Actor-turned-director Manuela Martelli draws on the fraught history of her family and home country to weave a haunting tale of life during civil wartime.

Aline Küppenheim in “Chile ‘76.” Photo courtesy of Kino Lorber.

When news of Manuela Martelli’s “Chile ‘76” first hit the scene, it was a point of curiosity, if not outright confusion, that her filmic reckoning with one of the darkest years in Chilean history would be seen through the eyes of an upper-middle-class protagonist. It is well-known that civil conflicts, let alone any kind of severe national instability, disproportionately affect the working-class — to have a bourgeois lead character might seem at first blush to be a terrible faux pas. Thankfully, however, “Chile ‘76” defies expectations in this way (and many others). Martelli is upper-middle-class herself, and it appears that by writing what she knows best; drawing on both her late grandmother’s life and her own lived experiences, she has created a deft, sensitive picture of Chile under the Pinochet regime that is anything but dismissive of the lower class struggle.

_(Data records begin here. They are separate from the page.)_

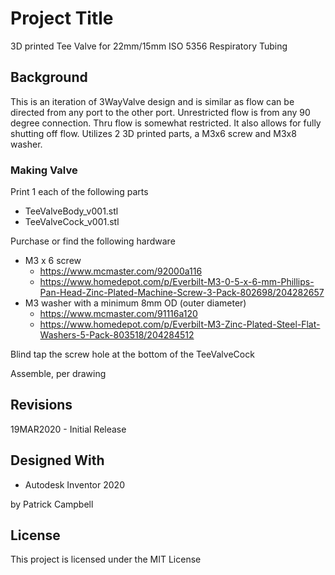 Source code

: # Project Title

3D printed Tee Valve for 22mm/15mm ISO 5356 Respiratory Tubing

## Background

This is an iteration of 3WayValve design and is similar as flow can be directed from any port to the other port. Unrestricted flow is from any 90 degree connection. Thru flow is somewhat restricted. It also allows for fully shutting off flow. Utilizes 2 3D printed parts, a M3x6 screw and M3x8 washer.


### Making Valve

Print 1 each of the following parts

* TeeValveBody_v001.stl
* TeeValveCock_v001.stl

Purchase or find the following hardware

* M3 x 6 screw
     * https://www.mcmaster.com/92000a116
     * https://www.homedepot.com/p/Everbilt-M3-0-5-x-6-mm-Phillips-Pan-Head-Zinc-Plated-Machine-Screw-3-Pack-802698/204282657
* M3 washer with a minimum 8mm OD (outer diameter) 
     * https://www.mcmaster.com/91116a120
     * https://www.homedepot.com/p/Everbilt-M3-Zinc-Plated-Steel-Flat-Washers-5-Pack-803518/204284512

Blind tap the screw hole at the bottom of the TeeValveCock

Assemble, per drawing

## Revisions
19MAR2020 - Initial Release

## Designed With

* Autodesk Inventor 2020 

by Patrick Campbell

## License

This project is licensed under the MIT License
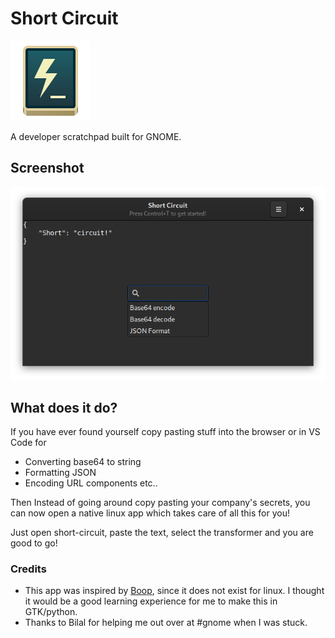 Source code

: # Short Circuit

<img src="./data/icons/in.bharatkalluri.shortcircuit.svg" width="128px" height="128px" />

<p>A developer scratchpad built for GNOME.</p>

## Screenshot

![Screenshot](./media/screenshot.png)

## What does it do?

If you have ever found yourself copy pasting stuff into the browser or in VS Code for

- Converting base64 to string
- Formatting JSON
- Encoding URL components etc..

Then Instead of going around copy pasting your company's secrets, you can now open a native
linux app which takes care of all this for you!

Just open short-circuit, paste the text, select the transformer and you are good to go!

### Credits
- This app was inspired by [Boop](https://boop.okat.best/), since it does not exist for linux. I 
    thought it would be a good learning experience for me to make this in GTK/python.
- Thanks to Bilal for helping me out over at #gnome when I was stuck.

One beautiful day in 1976, Carmen (Aline Küppenheim), a stately, middle-aged “Mummy-needs-her-pills”-type matriarch, heads to her beautiful beach house on the Chilean coast to oversee its refurbishment. But Carmen is not your typical upper-class dowager. In between attending book clubs and supervising her home’s sweepers, she takes it upon herself to help those suffering under the tyranny of her country’s new regime. What initially starts as discreetly obtaining illicit antibiotic prescriptions for girls with botched abortions turns into nursing wounded stranger Elias (Nicolás Sepúlveda) back to health, even though he is on the run from Pinochet’s military police. But this simple act of compassion soon threatens to branch into a lethal course of action, as Carmen is drawn deeper into helping Elias return home.

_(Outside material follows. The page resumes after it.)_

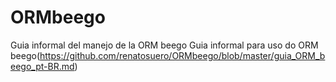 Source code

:ORMbeego
========

Guia informal del manejo de la ORM beego
Guia informal para uso do ORM beego(https://github.com/renatosuero/ORMbeego/blob/master/guia_ORM_beego_pt-BR.md)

Martelli handles the violent legacy of her home country with surprising care and sensitivity. Those disappeared under the Pinochet regime are indeed never seen again, but as with all collateral damage under civil war, haunting remnants of them can always be found especially when one least wants or needs to be reminded of it. A lone shoe missing its partner is found beneath Carmen’s car. The sight of a briefly abandoned police car appears on the beach, its occupants rushing to investigate a fleeting act of brutality. In Martelli’s view, empty shoes are a pure and simple image of absence; a symbol of incompleteness that reflects how Carmen’s sheltered worldview is now crumbling. But rest assured, Carmen is no upper-class saviour free from reproach. She is never touted as a hero for simply doing the right thing. Rather, she resolutely remains a small cog in the revolutionary machine; the film’s focus instead locking onto the connection between Carmen and Elias, and the emotional toll this secret takes on her.

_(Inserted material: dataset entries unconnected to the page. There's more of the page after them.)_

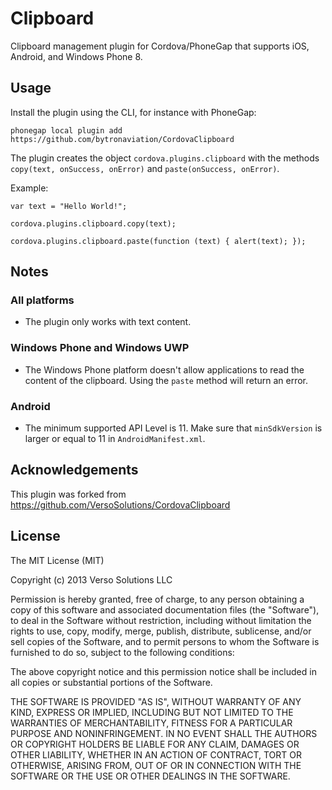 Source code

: Clipboard
=========

Clipboard management plugin for Cordova/PhoneGap that supports iOS, Android, and Windows Phone 8.

## Usage

Install the plugin using the CLI, for instance with PhoneGap:

	phonegap local plugin add https://github.com/bytronaviation/CordovaClipboard

The plugin creates the object `cordova.plugins.clipboard` with the methods `copy(text, onSuccess, onError)` and `paste(onSuccess, onError)`.

Example:

	var text = "Hello World!";

	cordova.plugins.clipboard.copy(text);

	cordova.plugins.clipboard.paste(function (text) { alert(text); });

## Notes

### All platforms

- The plugin only works with text content.

### Windows Phone and Windows UWP

- The Windows Phone platform doesn't allow applications to read the content of the clipboard. Using the `paste` method will return an error.

### Android

- The minimum supported API Level is 11. Make sure that `minSdkVersion` is larger or equal to 11 in `AndroidManifest.xml`.

## Acknowledgements

This plugin was forked from https://github.com/VersoSolutions/CordovaClipboard

## License

The MIT License (MIT)

Copyright (c) 2013 Verso Solutions LLC

Permission is hereby granted, free of charge, to any person obtaining a copy
of this software and associated documentation files (the "Software"), to deal
in the Software without restriction, including without limitation the rights
to use, copy, modify, merge, publish, distribute, sublicense, and/or sell
copies of the Software, and to permit persons to whom the Software is
furnished to do so, subject to the following conditions:

The above copyright notice and this permission notice shall be included in
all copies or substantial portions of the Software.

THE SOFTWARE IS PROVIDED "AS IS", WITHOUT WARRANTY OF ANY KIND, EXPRESS OR
IMPLIED, INCLUDING BUT NOT LIMITED TO THE WARRANTIES OF MERCHANTABILITY,
FITNESS FOR A PARTICULAR PURPOSE AND NONINFRINGEMENT. IN NO EVENT SHALL THE
AUTHORS OR COPYRIGHT HOLDERS BE LIABLE FOR ANY CLAIM, DAMAGES OR OTHER
LIABILITY, WHETHER IN AN ACTION OF CONTRACT, TORT OR OTHERWISE, ARISING FROM,
OUT OF OR IN CONNECTION WITH THE SOFTWARE OR THE USE OR OTHER DEALINGS IN
THE SOFTWARE.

What elevates “Chile ‘76” over most other dramas in this vein, besides its intimate, microcosmic scope, is its extremely unconventional soundtrack. Instead of the classical string and brass fare that usually accompanies dramas like this, composer Mariá Portugal instead opts for 70s synths and throbbing ambient noise that uncomfortably cuts through the bourgeois banalities in Carmen’s life, sounding not unlike a radio being tuned to constantly shifting frequencies. Always in sync with Carmen’s secret anxieties, the noise grows nauseating during the film’s tensest moments, coming close to hitting the mythical brown note as we fear the worst for Carmen’s family after they have remained offscreen for too long. This disavowal of soundtrack conventions also helps ground viewers in the spirit of the real struggle, by using music that is arguably more relatable to the common people than the usual stately detached classical scores.

“Chile ‘76” is admittedly a film that people may or may not find thrilling to very different degrees. There are not many overt threats of violence against Carmen for the vast majority of the film. Nor is the subversive action she undertakes the same edge-of-your-seat espionage that one might see in a James Bond film. Instead, the film’s tension turns on the latent paranoia of living under a dictatorship; being forced to communicate in riddles and triple-guess every word that comes out of your mouth. How do we live while deluding ourselves that the atrocities happening outside our families will never penetrate our inner sanctums? How do you deal with the absence of someone that nobody but you knew existed? Through this evocative tale of life during civil wartime and that haunting final shot, Martelli ensures that these questions will resonate with her viewers, reminding us that our current zeitgeist makes them more relevant than ever.